The event has become very popular, attracting over 100 contestants and thousands of visitors. However, since the radishes wilt soon after cutting the displays last only a number of hours, which has led to very long lines for those wishing to see them. We were warned that if we went to see the radishes at night the lines could be miles long and wait times could be 4 to 5 hours. We were advised that if we went in the early afternoon we would be able to see most of the displays and that worked out well. The crowds weren't too bad and most of the displays were set up.
Since the radishes wilt pretty quickly the exhibitors were constantly spraying and wetting them.

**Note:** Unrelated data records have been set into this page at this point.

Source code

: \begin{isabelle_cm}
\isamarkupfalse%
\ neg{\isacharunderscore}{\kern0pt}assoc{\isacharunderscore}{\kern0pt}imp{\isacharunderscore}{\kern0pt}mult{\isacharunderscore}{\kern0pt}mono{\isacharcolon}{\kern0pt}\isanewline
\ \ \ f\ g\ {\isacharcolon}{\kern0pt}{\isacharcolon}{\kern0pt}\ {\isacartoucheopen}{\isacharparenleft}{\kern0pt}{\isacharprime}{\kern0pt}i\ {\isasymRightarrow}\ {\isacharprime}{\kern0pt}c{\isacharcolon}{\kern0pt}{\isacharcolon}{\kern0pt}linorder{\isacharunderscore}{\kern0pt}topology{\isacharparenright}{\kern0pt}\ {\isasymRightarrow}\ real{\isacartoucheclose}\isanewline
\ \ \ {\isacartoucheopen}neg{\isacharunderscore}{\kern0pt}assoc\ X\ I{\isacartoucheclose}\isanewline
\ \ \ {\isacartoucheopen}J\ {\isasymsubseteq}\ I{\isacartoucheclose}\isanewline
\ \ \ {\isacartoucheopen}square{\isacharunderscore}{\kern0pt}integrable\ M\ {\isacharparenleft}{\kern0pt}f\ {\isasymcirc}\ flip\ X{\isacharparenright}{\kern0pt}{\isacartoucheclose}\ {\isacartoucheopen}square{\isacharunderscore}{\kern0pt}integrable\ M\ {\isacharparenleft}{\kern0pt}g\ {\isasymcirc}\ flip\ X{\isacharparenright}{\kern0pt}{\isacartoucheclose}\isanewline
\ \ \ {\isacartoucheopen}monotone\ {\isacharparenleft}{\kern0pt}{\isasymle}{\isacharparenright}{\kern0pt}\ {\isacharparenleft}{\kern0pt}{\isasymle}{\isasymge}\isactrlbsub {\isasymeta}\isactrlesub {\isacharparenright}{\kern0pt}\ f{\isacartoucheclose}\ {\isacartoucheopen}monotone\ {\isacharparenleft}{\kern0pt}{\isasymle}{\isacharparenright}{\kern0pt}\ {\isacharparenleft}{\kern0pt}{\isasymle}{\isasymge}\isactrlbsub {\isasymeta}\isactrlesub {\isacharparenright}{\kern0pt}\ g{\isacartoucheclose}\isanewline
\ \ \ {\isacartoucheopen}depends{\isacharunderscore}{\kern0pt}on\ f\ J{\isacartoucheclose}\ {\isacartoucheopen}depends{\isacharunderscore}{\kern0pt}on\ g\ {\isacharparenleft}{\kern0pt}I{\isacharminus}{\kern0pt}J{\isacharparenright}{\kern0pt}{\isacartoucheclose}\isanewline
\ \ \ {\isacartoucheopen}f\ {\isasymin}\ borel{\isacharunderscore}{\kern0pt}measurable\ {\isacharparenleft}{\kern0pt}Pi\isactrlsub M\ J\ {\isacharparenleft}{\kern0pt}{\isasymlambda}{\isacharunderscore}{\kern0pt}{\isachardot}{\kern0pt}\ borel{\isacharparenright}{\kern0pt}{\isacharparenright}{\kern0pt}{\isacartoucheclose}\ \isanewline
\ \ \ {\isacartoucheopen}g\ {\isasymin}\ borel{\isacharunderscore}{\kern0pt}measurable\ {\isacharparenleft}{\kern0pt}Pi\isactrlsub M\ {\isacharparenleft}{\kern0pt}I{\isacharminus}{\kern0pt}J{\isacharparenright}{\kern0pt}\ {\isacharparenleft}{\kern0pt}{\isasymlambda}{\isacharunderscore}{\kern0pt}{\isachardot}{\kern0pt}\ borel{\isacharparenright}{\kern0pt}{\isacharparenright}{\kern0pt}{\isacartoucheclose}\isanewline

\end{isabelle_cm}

The radishes used in the competition have different qualities than the radishes we're familiar with, They have thick skin that is dark red. Many measure up to two feet and weigh up to three kilograms. This type of radish is used for preparing the figures. Until recent years the growers who participated specifically planted radishes for this event. Today, the planting is done in the "Tequio" Forest located on the outskirts of the city. The municipality of Oaxaca borrows a vast expanse of land for planting the radishes which will be given to the contestants. Generally the symbolic planting is done by the Mayor the first days of October. The radishes are softer and easier to carve but due to the amount of chemicals and fertilizers used to make them so big, they're inedible.
Not only do the carvers use the contrast between the skin and the interior, but they also peel and flatten the red skin for use as clothing items, flags and more.Typically participants use knives and toothpicks to create the sculptures, after the tops of the radishes with their long, green leaves have been cut off (and sometimes used in the scenes).
The displays were creative and pretty mind-boggling.
In addition to the radish displays there were elaborate displays using dried flowers
and corn husks
There were several categories and we did our best to figure out what they were. The prize for the winner of the traditional category is 15,000 pesos, roughly $870 U.S. at today's exchange rate.
As we were walking back to the car we came upon a group of children having fun learning to carve the radishes.
They had a pretty good sized pile of radishes to choose from.
La Noche de Rabanos, even though for us it should be titled La Tarde de Rabanos (Afternoon of the Radishes) was great fun. Loved it, love Oaxaca.